More Please!
Is it worth the waiting for?
If we live ’til eighty four
All we ever get is gru…el!
Ev’ry day we say our prayer –
Will they change the bill of fare?
Still we get the same old gru…el!
I think the tax payer should feed my Mother, free of charge, for the last 20 years of her life.
I think they should heat her house, pay her rates, clean her room, wash her sheets, provide someone to play Bingo with her, make her tea in the morning, make sure she’s tucked up in bed at night.
I shouldn’t have to pay for any of these things, I shouldn’t have to dip into her savings for a slice of Christmas cake, and I definitely shouldn’t have to sell any of her assets, why they almost belong to me already – I’ve had my eye on them for years.
It’s quite outrageous that she should be expected to support herself if she can – I mean the people who can’t already get help from the tax payer – why shouldn’t she?
Even if she doesn’t want to live in her house any longer, I shouldn’t have to sell it, should I? It should stand empty until I decide what I want to do with it. People who don’t have houses, don’t have to sell them, why should she?
If I had a heart attack the NHS would feed and house me free of charge, isn’t that what they are for? Isn’t that what we fought the last war for, so that people who couldn’t afford a Doctor didn’t die of heart attacks?
Just because she didn’t have a heart attack? She should have to feed and house herself, already? I should be deprived of the £250,000 the lovely house that my dear departed father bought 30 years ago, will bring?
It’s outrageous I tell you, absolutely outrageous, it would break her heart if she knew, and on, and on, and on they whine….

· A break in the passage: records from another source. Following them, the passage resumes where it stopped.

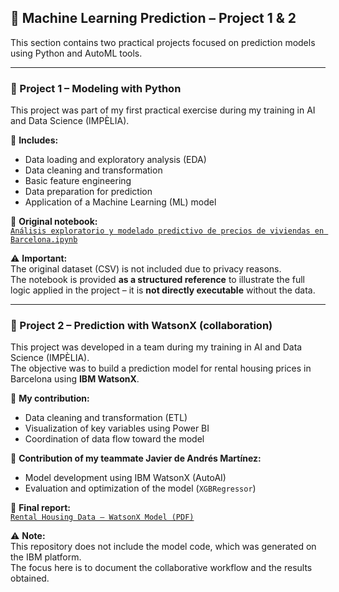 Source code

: ## 🤖 Machine Learning Prediction – Project 1 & 2

This section contains two practical projects focused on prediction models using Python and AutoML tools.

---

### 🧠 Project 1 – Modeling with Python

This project was part of my first practical exercise during my training in AI and Data Science (IMPÈLIA).

📌 **Includes:**

- Data loading and exploratory analysis (EDA)  
- Data cleaning and transformation  
- Basic feature engineering  
- Data preparation for prediction  
- Application of a Machine Learning (ML) model

📘 **Original notebook:**  
[`Análisis exploratorio y modelado predictivo de precios de viviendas en Barcelona.ipynb`](https://github.com/SqueezeU/Portfolio-AI-DS/blob/main/ETL-EDA%20Python/An%C3%A1lisis%20exploratorio%20y%20modelado%20predictivo%20de%20precios%20de%20viviendas%20en%20Barcelona.ipynb)

⚠️ **Important:**  
The original dataset (CSV) is not included due to privacy reasons.  
The notebook is provided **as a structured reference** to illustrate the full logic applied in the project – it is **not directly executable** without the data.

---

### 🧪 Project 2 – Prediction with WatsonX (collaboration)

This project was developed in a team during my training in AI and Data Science (IMPÈLIA).  
The objective was to build a prediction model for rental housing prices in Barcelona using **IBM WatsonX**.

🔹 **My contribution:**

- Data cleaning and transformation (ETL)  
- Visualization of key variables using Power BI  
- Coordination of data flow toward the model

🔸 **Contribution of my teammate Javier de Andrés Martínez:**

- Model development using IBM WatsonX (AutoAI)  
- Evaluation and optimization of the model (`XGBRegressor`)

📄 **Final report:**  
[`Rental Housing Data – WatsonX Model (PDF)`](https://github.com/SqueezeU/Portfolio-AI-DS/blob/main/ML%20Prediction/Datos%20de%20viviendas%20en%20alquiler%20en%20la%20ciudad%20de%20Barcelona%20-%20P4%20Regresor%20XGB%20-%20Modelo_2025_1_8_17_23_27.pdf)

⚠️ **Note:**  
This repository does not include the model code, which was generated on the IBM platform.  
The focus here is to document the collaborative workflow and the results obtained.
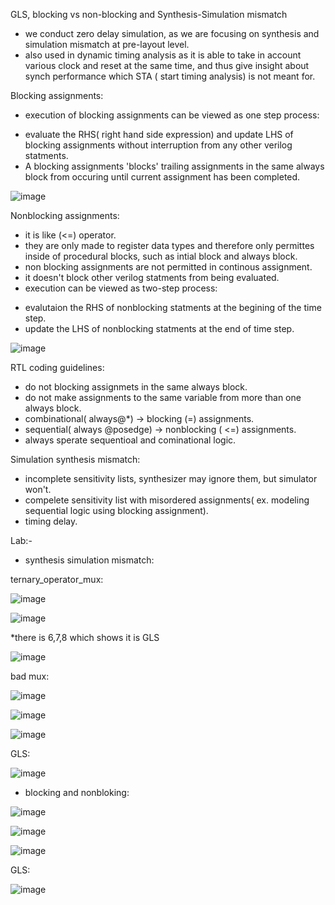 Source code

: GLS, blocking vs non-blocking and Synthesis-Simulation mismatch

- we conduct zero delay simulation, as we are focusing on synthesis and simulation mismatch at pre-layout level.
- also used in dynamic timing analysis as it is able to take in account various clock and reset at the same time, and thus give insight about synch performance which STA ( start timing analysis) is not meant for.

Blocking assignments:
- execution of blocking assignments can be viewed as one step process:
* evaluate the RHS( right hand side expression) and update LHS of blocking assignments without interruption from any other verilog statments.
* A blocking assignments 'blocks' trailing assignments in the same always block from occuring until current assignment has been completed.

![image](https://github.com/user-attachments/assets/ba3aead4-5fdf-43c5-9be8-765ae01da859)

Nonblocking assignments:
- it is like (<=) operator.
- they are only made to register data types and therefore only permittes inside of procedural blocks, such as intial block and always block.
- non blocking assignments are not permitted in continous assignment.
- it doesn't block other verilog statments from being evaluated.
- execution can be viewed as two-step process:
* evalutaion the RHS of nonblocking statments at the begining of the time step.
* update the LHS of nonblocking statments at the end of time step.

![image](https://github.com/user-attachments/assets/e0ea71cc-7c01-4109-b898-919f47e1527e)

RTL coding guidelines:
- do not blocking assignmets in the same always block.
- do not make assignments to the same variable from more than one always block.
- combinational( always@*) -> blocking (=) assignments.
- sequential( always @posedge) -> nonblocking ( <=) assignments.
- always sperate sequentioal and cominational logic.

Simulation synthesis mismatch:
- incomplete sensitivity lists, synthesizer may ignore them, but simulator won't.
- compelete sensitivity list with misordered assignments( ex. modeling sequential logic using blocking assignment).
- timing delay.

Lab:-

- synthesis simulation mismatch:
  
ternary_operator_mux:

![image](https://github.com/user-attachments/assets/daab4142-b824-4b85-b10a-820f89c0aa0e)

![image](https://github.com/user-attachments/assets/e4e445e6-feff-4e20-ac1a-15a08038e67e)

*there is 6,7,8 which shows it is GLS 

![image](https://github.com/user-attachments/assets/d990bc34-6270-43e8-9d94-fff60eeabb0d)

bad mux:

![image](https://github.com/user-attachments/assets/d0cda97c-661c-438d-8513-9e6d5e121448)

![image](https://github.com/user-attachments/assets/d8babe96-b2e3-41ac-a0a1-edb90e76f8f0)

![image](https://github.com/user-attachments/assets/cee69d88-9439-4ada-8554-a0b17035228f)

GLS:

![image](https://github.com/user-attachments/assets/0de1c951-5c80-4320-8514-7ca51be84ab9)

- blocking and nonbloking:

![image](https://github.com/user-attachments/assets/fe2540cc-c3f6-49c6-ab8f-a481af379a03)

![image](https://github.com/user-attachments/assets/8d149a74-87a4-4322-88e2-79059eae6a79)

![image](https://github.com/user-attachments/assets/727679e9-d2fe-45fb-9be1-5877761956b8)

GLS:

![image](https://github.com/user-attachments/assets/0b2b3829-0346-4e41-8663-f12701ce8f6b)
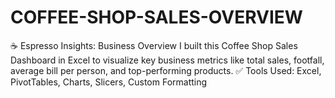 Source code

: # COFFEE-SHOP-SALES-OVERVIEW
☕ Espresso Insights: Business Overview  I built this Coffee Shop Sales Dashboard in Excel to visualize key business metrics like total sales, footfall, average bill per person, and top-performing products. ✅ Tools Used: Excel, PivotTables, Charts, Slicers, Custom Formatting
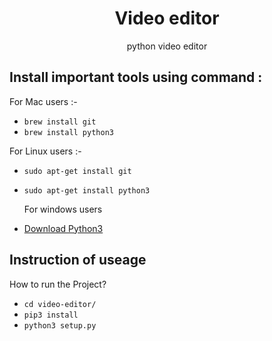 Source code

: <h1 align="center">Video editor</h1>
<p align="center">python video editor</p>

<h2>Install important tools using command :</h2>

<p>For Mac users :-</p>

- `brew install git`
- `brew install python3`

<p>For Linux users :-</p>

- `sudo apt-get install git`
- `sudo apt-get install python3`

  <p>For windows users</p>

- [Download Python3](https://www.python.org/downloads/windows/)

<h2>Instruction of useage</h2>

<p>How to run the Project?</p>

- `cd video-editor/`
- `pip3 install`
- `python3 setup.py`
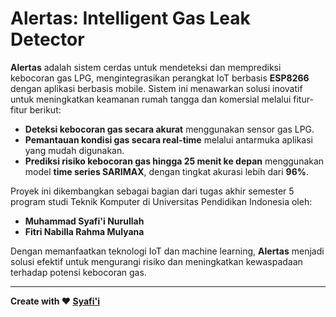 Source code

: # Alertas: Intelligent Gas Leak Detector

**Alertas** adalah sistem cerdas untuk mendeteksi dan memprediksi kebocoran gas LPG, mengintegrasikan perangkat IoT berbasis **ESP8266** dengan aplikasi berbasis mobile. Sistem ini menawarkan solusi inovatif untuk meningkatkan keamanan rumah tangga dan komersial melalui fitur-fitur berikut:  
- **Deteksi kebocoran gas secara akurat** menggunakan sensor gas LPG.  
- **Pemantauan kondisi gas secara real-time** melalui antarmuka aplikasi yang mudah digunakan.  
- **Prediksi risiko kebocoran gas hingga 25 menit ke depan** menggunakan model **time series SARIMAX**, dengan tingkat akurasi lebih dari **96%**.  

Proyek ini dikembangkan sebagai bagian dari tugas akhir semester 5 program studi Teknik Komputer di Universitas Pendidikan Indonesia oleh:  
- **Muhammad Syafi'i Nurullah**  
- **Fitri Nabilla Rahma Mulyana**  

Dengan memanfaatkan teknologi IoT dan machine learning, **Alertas** menjadi solusi efektif untuk mengurangi risiko dan meningkatkan kewaspadaan terhadap potensi kebocoran gas.

---

**Create with ❤️ [Syafi'i](https://www.linkedin.com/in/muhammad-syafii-nurullah)**
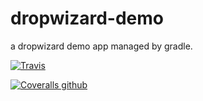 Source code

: # dropwizard-demo

a dropwizard demo app managed by gradle.

[![Travis](https://img.shields.io/travis/pinkyo/dropwizard-demo.svg)](https://travis-ci.org/pinkyo/dropwizard-demo)

[![Coveralls github](https://img.shields.io/coveralls/github/pinkyo/dropwizard-demo.svg)](https://coveralls.io/github/pinkyo/dropwizard-demo)

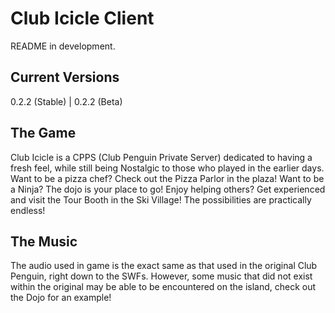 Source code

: # Club Icicle Client
README in development.
## Current Versions
0.2.2 (Stable) | 0.2.2 (Beta)
## The Game
Club Icicle is a CPPS (Club Penguin Private Server) dedicated to having a fresh feel, while still being Nostalgic to those who played in the earlier days. Want to be a pizza chef? Check out the Pizza Parlor in the plaza! Want to be a Ninja? The dojo is your place to go! Enjoy helping others? Get experienced and visit the Tour Booth in the Ski Village! The possibilities are practically endless!
## The Music
The audio used in game is the exact same as that used in the original Club Penguin, right down to the SWFs. However, some music that did not exist within the original may be able to be encountered on the island, check out the Dojo for an example!

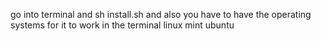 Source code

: go into terminal and sh install.sh
and also you have to have the operating systems for it to work in the terminal
linux mint ubuntu

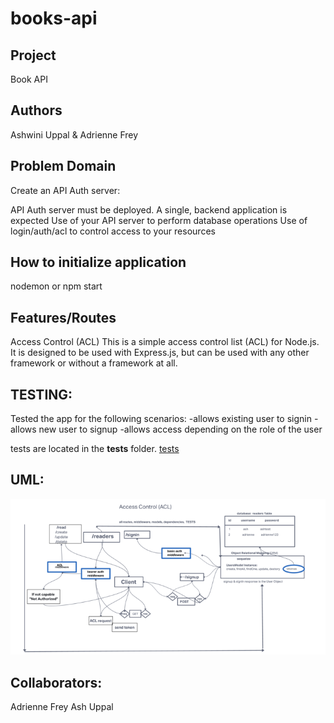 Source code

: # books-api

## Project
Book API

## Authors 
Ashwini Uppal & Adrienne Frey

## Problem Domain
Create an API Auth server:

  API Auth server must be deployed. A single, backend application is expected
  Use of your API server to perform database operations
  Use of login/auth/acl to control access to your resources


## How to initialize application
nodemon or npm start

## Features/Routes

Access Control (ACL)
This is a simple access control list (ACL) for Node.js. It is designed to be used with Express.js, but can be used with any other framework or without a framework at all.

## TESTING:

Tested the app for the following scenarios:
-allows existing user to signin
-allows new user to signup
-allows access depending on the role of the user

tests are located in the __tests__ folder.
[tests](https://github.com/ashuppal/book-api/tree/main/__tests__)

## UML:

![UML](./assets/Lab9UML.png)

## Collaborators:

Adrienne Frey
Ash Uppal
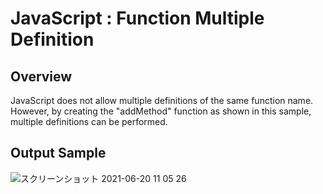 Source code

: # JavaScript : Function Multiple Definition

## Overview
JavaScript does not allow multiple definitions of the same function name.  
However, by creating the "addMethod" function as shown in this sample, multiple definitions can be performed.  

## Output Sample
![スクリーンショット 2021-06-20 11 05 26](https://user-images.githubusercontent.com/36861752/122659985-419e1980-d1b8-11eb-85f0-47a2b83b480e.png)
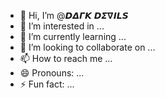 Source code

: - 👋 Hi, I’m @𝘿𝞓𝞒𝞙 𝘿𝞢𝝯𝞘𝙇𝙎
- 👀 I’m interested in ...
- 🌱 I’m currently learning ...
- 💞️ I’m looking to collaborate on ...
- 📫 How to reach me ...
- 😄 Pronouns: ...
- ⚡ Fun fact: ...

<!---
mamadytyga/mamadytyga is a ✨ special ✨ repository because its `README.md` (this file) appears on your GitHub profile.
You can click the Preview link to take a look at your changes.
--->
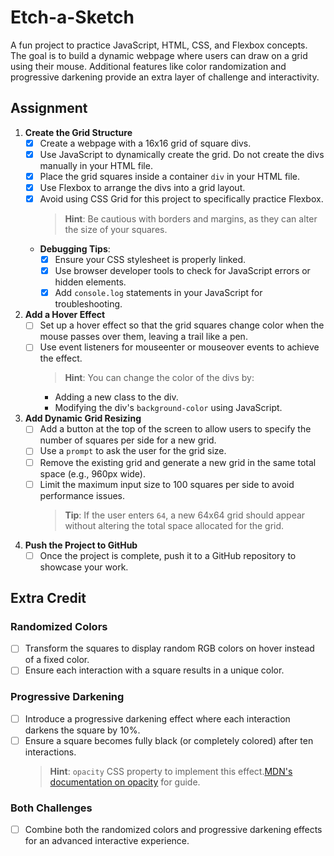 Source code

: # Etch-a-Sketch

A fun project to practice JavaScript, HTML, CSS, and Flexbox concepts. The goal is to build a dynamic webpage where users can draw on a grid using their mouse. Additional features like color randomization and progressive darkening provide an extra layer of challenge and interactivity.

## Assignment

1. **Create the Grid Structure**
   - [x] Create a webpage with a 16x16 grid of square divs.
   - [x] Use JavaScript to dynamically create the grid. Do not create the divs manually in your HTML file.
   - [x] Place the grid squares inside a container `div` in your HTML file.
   - [x] Use Flexbox to arrange the divs into a grid layout.
   - [x] Avoid using CSS Grid for this project to specifically practice Flexbox.
       > **Hint**: Be cautious with borders and margins, as they can alter the size of your squares.

   - **Debugging Tips**:
     - [x] Ensure your CSS stylesheet is properly linked.
     - [x] Use browser developer tools to check for JavaScript errors or hidden elements.
     - [x] Add `console.log` statements in your JavaScript for troubleshooting.

2. **Add a Hover Effect**
   - [ ] Set up a hover effect so that the grid squares change color when the mouse passes over them, leaving a trail like a pen.
   - [ ] Use event listeners for mouseenter or mouseover events to achieve the effect.
       > **Hint**: You can change the color of the divs by:
       - Adding a new class to the div.
       - Modifying the div's `background-color` using JavaScript.

3. **Add Dynamic Grid Resizing**
   - [ ] Add a button at the top of the screen to allow users to specify the number of squares per side for a new grid.
   - [ ] Use a `prompt` to ask the user for the grid size.
   - [ ] Remove the existing grid and generate a new grid in the same total space (e.g., 960px wide).
   - [ ] Limit the maximum input size to 100 squares per side to avoid performance issues.
       > **Tip**: If the user enters `64`, a new 64x64 grid should appear without altering the total space allocated for the grid.

4. **Push the Project to GitHub**
   - [ ] Once the project is complete, push it to a GitHub repository to showcase your work.

## Extra Credit

### **Randomized Colors**
- [ ] Transform the squares to display random RGB colors on hover instead of a fixed color.
- [ ] Ensure each interaction with a square results in a unique color.

### **Progressive Darkening**
- [ ] Introduce a progressive darkening effect where each interaction darkens the square by 10%.
- [ ] Ensure a square becomes fully black (or completely colored) after ten interactions.
    > **Hint**: `opacity` CSS property to implement this effect.[MDN's documentation on opacity](https://developer.mozilla.org/en-US/docs/Web/CSS/opacity) for guide.

### **Both Challenges**
- [ ] Combine both the randomized colors and progressive darkening effects for an advanced interactive experience.
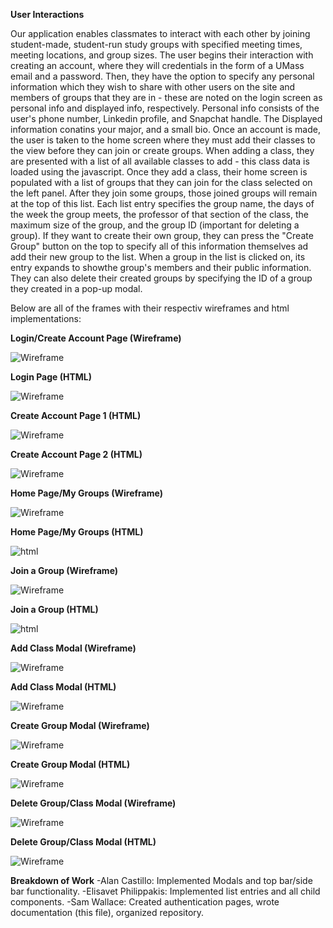 
**User Interactions**

Our application enables classmates to interact with each other by joining student-made, student-run study groups with specified meeting times, meeting locations, and group sizes. The user begins their interaction with creating an account, where they will credentials in the form of a UMass email and a password. Then, they have the option to specify any personal information which they wish to share with other users on the site and members of groups that they are in - these are noted on the login screen as personal info and displayed info, respectively. Personal info consists of the user's phone number, Linkedin profile, and Snapchat handle. The Displayed information conatins your major, and a small bio. Once an account is made, the user is taken to the home screen where they must add their classes to the view before they can join or create groups. When adding a class, they are presented with a list of all available classes to add - this class data is loaded using the javascript. Once they add a class, their home screen is populated with a list of groups that they can join for the class selected on the left panel. After they join some groups, those joined groups will remain at the top of this list. Each list entry specifies the group name, the days of the week the group meets, the professor of that section of the class, the maximum size of the group, and the group ID (important for deleting a group). If they want to create their own group, they can press the "Create Group" button on the top to specify all of this information themselves ad add their new group to the list. When a group in the list is clicked on, its entry expands to showthe group's members and their public information. They can also delete their created groups by specifying the ID of a group they created in a pop-up modal.

Below are all of the frames with their respectiv wireframes and html implementations:

**Login/Create Account Page (Wireframe)**

![Wireframe](pictures/auth.png)



**Login Page (HTML)**

![Wireframe](pictures/login1html.png)




**Create Account Page 1 (HTML)**

![Wireframe](pictures/login2html.png)




**Create Account Page 2 (HTML)**

![Wireframe](pictures/login3html.png)



**Home Page/My Groups (Wireframe)**

![Wireframe](pictures/home.png)




**Home Page/My Groups (HTML)**

![html](pictures/homepagehtml.png)




**Join a Group (Wireframe)**

![Wireframe](pictures/class.png)




**Join a Group (HTML)**

![html](pictures/addclasshtml.png)




**Add Class Modal (Wireframe)**

![Wireframe](pictures/addclass.png)




**Add Class Modal (HTML)**

![Wireframe](pictures/creategrouphtml.png)




**Create Group Modal (Wireframe)**

![Wireframe](pictures/creategroup.png)



**Create Group Modal (HTML)**

![Wireframe](pictures/creategroupmodalhtml.png)




**Delete Group/Class Modal (Wireframe)**

![Wireframe](pictures/delete.png)




**Delete Group/Class Modal (HTML)**

![Wireframe](pictures/deletehtml.png)


**Breakdown of Work**
-Alan Castillo: Implemented Modals and top bar/side bar functionality.
-Elisavet Philippakis: Implemented list entries and all child components.
-Sam Wallace: Created authentication pages, wrote documentation (this file), organized repository.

Every media organ is full of tales like this, that Andrew Lansley, expecting people to feed themselves; it’ll be the end of this government.
Meanwhile, over in Horn of Africa, tens of thousands of children are walking for weeks across a parched landscape, without their parents, in the hope of reaching food before they die.
The malnourished children, some of whom become separated from their parents on the way, are now arriving at the camps in northern Kenya at a rate of 1,200 every day. At the largest, built for 90,000, there are now nearly 370,000. Many have covered hundreds of miles on feet that are bare and bleeding. Some reach their goal barely able to stand. Most are exhausted, and dehydrated. All are hungry.
Some children whinge over nothing, some don’t have the energy to whinge.
It’s a rum old world.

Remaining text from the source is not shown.